Excessive alcohol consumption is a global health burden and requires a better understanding of its neurobiology. A lower density of brain microtubules is found in alcohol-related human brain disease postmortem and in rodent models of chronic alcohol consumption. Here, we report in vivo imaging studies of microtubules in brain using our recently reported Positron Emission Tomography (PET) tracer, [C]MPC-6827, in chronic alcohol-consuming adult male C57BL/6 J mice and control mice.

METHODS

In vivo PET imaging studies of [C]MPC-6827 (3.7  ±  0.8 MBq) were performed in two groups of adult male mice: (1) water-consuming control mice (n  =  4) and (2) mice that consumed 20% alcohol (w/v) for 4 months using the intermittent 2-bottle choice procedure that has been shown to lead to signs of alcohol dependence.

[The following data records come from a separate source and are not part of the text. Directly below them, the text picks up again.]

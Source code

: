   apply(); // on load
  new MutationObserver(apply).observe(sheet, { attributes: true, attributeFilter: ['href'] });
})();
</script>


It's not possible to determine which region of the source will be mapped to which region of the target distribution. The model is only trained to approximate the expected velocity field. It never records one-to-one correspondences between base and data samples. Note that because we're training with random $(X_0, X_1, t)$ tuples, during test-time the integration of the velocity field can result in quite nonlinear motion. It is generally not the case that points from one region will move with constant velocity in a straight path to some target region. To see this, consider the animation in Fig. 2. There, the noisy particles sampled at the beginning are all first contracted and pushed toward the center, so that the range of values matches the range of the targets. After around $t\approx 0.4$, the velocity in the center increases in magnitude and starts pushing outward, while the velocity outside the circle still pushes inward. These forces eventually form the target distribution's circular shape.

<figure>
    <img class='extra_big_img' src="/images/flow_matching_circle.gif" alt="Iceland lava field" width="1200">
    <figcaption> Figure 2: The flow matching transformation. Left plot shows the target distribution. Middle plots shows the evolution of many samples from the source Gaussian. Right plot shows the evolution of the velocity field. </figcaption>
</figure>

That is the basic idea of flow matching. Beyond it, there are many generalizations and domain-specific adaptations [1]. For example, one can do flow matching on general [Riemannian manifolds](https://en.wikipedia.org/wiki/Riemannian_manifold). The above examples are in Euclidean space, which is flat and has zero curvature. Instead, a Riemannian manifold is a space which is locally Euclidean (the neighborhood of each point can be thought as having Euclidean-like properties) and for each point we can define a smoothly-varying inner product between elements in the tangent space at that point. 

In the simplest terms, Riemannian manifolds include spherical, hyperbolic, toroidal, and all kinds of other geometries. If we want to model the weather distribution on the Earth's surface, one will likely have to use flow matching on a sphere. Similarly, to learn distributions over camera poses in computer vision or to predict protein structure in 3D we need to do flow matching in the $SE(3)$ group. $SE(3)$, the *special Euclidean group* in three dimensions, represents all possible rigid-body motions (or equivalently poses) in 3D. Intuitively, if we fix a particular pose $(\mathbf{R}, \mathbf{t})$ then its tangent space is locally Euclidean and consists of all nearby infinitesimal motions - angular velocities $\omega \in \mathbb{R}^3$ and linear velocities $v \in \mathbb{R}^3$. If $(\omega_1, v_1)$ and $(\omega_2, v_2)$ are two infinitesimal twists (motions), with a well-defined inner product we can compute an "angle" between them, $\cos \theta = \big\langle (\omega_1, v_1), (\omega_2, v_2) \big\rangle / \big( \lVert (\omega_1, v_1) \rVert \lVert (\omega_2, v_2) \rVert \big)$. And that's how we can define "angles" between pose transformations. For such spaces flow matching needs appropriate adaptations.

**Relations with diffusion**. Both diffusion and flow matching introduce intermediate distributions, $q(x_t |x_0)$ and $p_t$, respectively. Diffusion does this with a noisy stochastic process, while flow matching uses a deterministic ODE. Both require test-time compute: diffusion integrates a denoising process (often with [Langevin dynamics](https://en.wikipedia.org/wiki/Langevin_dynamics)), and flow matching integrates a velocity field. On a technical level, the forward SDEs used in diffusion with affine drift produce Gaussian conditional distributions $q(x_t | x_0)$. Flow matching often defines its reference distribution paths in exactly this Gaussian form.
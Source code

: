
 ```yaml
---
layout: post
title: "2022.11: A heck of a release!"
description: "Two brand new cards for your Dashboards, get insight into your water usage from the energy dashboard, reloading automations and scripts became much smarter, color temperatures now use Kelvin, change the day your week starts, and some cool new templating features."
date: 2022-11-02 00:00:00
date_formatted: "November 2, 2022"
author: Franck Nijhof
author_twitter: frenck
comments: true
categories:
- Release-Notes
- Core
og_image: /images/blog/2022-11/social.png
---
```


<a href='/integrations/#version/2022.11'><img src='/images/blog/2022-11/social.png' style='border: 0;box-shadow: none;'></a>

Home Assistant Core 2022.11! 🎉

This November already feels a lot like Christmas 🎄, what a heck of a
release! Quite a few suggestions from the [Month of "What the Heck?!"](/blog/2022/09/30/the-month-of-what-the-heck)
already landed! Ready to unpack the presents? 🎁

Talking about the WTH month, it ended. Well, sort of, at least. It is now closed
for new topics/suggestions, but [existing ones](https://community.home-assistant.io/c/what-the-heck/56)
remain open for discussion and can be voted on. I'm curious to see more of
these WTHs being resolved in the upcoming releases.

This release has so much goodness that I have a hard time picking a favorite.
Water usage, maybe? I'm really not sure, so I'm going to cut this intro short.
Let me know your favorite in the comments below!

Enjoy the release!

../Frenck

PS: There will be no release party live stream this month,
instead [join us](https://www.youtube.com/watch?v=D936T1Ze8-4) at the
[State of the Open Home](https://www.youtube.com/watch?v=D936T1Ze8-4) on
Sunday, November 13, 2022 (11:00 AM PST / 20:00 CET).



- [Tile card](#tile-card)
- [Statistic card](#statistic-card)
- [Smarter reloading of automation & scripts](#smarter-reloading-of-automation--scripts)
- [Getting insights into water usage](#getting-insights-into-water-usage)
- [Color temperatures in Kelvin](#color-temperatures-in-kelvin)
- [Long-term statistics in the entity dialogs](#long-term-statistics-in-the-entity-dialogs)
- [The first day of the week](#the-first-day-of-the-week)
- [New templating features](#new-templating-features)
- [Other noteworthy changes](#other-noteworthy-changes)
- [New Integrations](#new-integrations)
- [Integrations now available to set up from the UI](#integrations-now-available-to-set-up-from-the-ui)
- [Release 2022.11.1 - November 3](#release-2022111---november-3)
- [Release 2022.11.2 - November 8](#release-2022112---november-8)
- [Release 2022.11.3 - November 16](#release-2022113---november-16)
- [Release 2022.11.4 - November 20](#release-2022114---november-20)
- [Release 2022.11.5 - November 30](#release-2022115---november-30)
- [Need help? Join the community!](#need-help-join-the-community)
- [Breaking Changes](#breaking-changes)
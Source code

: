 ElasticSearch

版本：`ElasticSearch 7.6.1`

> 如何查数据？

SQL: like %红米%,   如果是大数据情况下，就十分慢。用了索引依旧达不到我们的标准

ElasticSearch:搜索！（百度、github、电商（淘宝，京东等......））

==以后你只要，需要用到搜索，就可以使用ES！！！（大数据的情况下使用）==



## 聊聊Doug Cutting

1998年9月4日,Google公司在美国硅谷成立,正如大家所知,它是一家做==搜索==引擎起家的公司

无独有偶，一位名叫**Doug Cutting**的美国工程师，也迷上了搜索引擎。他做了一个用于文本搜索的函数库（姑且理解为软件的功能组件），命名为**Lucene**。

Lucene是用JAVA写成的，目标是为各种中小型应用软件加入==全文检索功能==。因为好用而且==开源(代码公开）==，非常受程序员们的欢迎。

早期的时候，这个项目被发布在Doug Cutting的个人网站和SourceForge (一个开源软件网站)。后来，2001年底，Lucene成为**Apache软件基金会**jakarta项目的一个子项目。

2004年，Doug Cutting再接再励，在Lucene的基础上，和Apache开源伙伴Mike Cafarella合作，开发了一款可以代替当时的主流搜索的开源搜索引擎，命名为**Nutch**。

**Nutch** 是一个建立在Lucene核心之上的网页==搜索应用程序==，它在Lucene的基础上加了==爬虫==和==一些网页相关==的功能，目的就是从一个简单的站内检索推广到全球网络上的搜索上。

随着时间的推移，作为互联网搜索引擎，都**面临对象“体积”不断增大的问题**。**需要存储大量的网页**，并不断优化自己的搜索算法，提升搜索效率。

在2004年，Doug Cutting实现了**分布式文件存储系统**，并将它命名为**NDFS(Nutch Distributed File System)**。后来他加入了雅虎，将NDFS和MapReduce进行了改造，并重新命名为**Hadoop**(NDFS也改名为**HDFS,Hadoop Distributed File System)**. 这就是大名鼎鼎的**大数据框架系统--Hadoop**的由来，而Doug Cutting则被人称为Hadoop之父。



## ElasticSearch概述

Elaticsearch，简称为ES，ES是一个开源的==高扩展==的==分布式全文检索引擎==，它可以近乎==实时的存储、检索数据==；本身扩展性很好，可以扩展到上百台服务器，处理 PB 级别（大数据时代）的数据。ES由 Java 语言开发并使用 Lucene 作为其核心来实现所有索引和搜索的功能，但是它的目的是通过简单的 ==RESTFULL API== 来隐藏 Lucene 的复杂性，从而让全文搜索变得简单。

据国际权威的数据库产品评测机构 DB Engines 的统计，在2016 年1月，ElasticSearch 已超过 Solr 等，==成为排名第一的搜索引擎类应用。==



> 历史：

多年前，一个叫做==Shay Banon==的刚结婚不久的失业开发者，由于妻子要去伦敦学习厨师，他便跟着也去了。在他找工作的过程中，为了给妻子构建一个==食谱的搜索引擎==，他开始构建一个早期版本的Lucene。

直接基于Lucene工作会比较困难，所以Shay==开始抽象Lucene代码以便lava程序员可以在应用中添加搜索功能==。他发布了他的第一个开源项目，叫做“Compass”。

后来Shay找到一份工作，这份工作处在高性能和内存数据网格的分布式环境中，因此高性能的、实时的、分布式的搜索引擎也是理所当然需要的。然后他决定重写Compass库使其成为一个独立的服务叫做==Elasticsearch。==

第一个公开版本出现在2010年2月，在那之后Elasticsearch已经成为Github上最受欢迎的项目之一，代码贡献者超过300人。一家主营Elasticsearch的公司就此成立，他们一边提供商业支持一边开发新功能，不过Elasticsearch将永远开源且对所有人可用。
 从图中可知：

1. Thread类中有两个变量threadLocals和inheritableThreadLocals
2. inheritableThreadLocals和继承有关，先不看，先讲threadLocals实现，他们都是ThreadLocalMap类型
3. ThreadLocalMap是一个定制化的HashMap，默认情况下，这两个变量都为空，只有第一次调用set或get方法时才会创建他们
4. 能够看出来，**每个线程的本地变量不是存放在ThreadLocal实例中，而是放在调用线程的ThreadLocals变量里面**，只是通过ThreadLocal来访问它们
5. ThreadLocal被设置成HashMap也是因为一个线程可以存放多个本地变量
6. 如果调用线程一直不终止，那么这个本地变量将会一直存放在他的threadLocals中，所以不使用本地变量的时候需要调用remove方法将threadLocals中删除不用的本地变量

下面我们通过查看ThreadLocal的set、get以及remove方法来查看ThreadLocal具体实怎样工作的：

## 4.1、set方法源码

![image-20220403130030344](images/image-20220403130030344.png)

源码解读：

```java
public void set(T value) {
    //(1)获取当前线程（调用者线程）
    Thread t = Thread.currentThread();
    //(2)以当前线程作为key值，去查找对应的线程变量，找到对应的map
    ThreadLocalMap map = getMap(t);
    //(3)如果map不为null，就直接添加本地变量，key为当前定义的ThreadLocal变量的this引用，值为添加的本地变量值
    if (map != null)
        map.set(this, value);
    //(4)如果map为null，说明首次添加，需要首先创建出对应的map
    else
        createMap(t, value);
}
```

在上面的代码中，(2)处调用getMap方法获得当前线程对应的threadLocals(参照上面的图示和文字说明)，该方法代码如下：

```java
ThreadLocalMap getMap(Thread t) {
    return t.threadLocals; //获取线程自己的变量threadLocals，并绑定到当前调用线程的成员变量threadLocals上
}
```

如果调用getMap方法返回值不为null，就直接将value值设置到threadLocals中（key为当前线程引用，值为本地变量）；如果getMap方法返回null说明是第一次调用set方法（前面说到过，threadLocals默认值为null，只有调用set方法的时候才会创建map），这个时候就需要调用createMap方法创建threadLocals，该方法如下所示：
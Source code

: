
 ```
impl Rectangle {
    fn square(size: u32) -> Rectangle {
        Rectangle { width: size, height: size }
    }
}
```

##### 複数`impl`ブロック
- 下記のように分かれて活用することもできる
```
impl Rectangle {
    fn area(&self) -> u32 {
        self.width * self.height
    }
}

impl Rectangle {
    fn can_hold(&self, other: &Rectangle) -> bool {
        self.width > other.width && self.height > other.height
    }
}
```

Dynamic 63 min PET images were acquired using a microPET Inveon system (Siemens, Germany). PET images were reconstructed using the 3D-OSEM algorithm and analyzed using VivoQuant version 4 (Invicro, MA). Tracer uptake in ROIs that included whole brain, prefrontal cortex (PFC), liver and heart was measured and plotted as %ID/g over time (0-63 min) to generate time-activity curves (TACs).

RESULTS

In general, a trend for lower binding of [C]MPC-6827 in the whole brain and PFC of mice in the chronic alcohol group was found compared with control group. No group difference in radiotracer binding was found in the peripheral organs such as liver and heart.

CONCLUSIONS

This pilot study indicates a trend of loss of microtubule binding in whole brain and prefrontal cortex of chronic alcohol administered mice brain compared to control mice, but no loss in heart or liver. These results indicate the potential of [C]MPC-6827 as a PET ligand for further in vivo imaging investigations of AUD in human.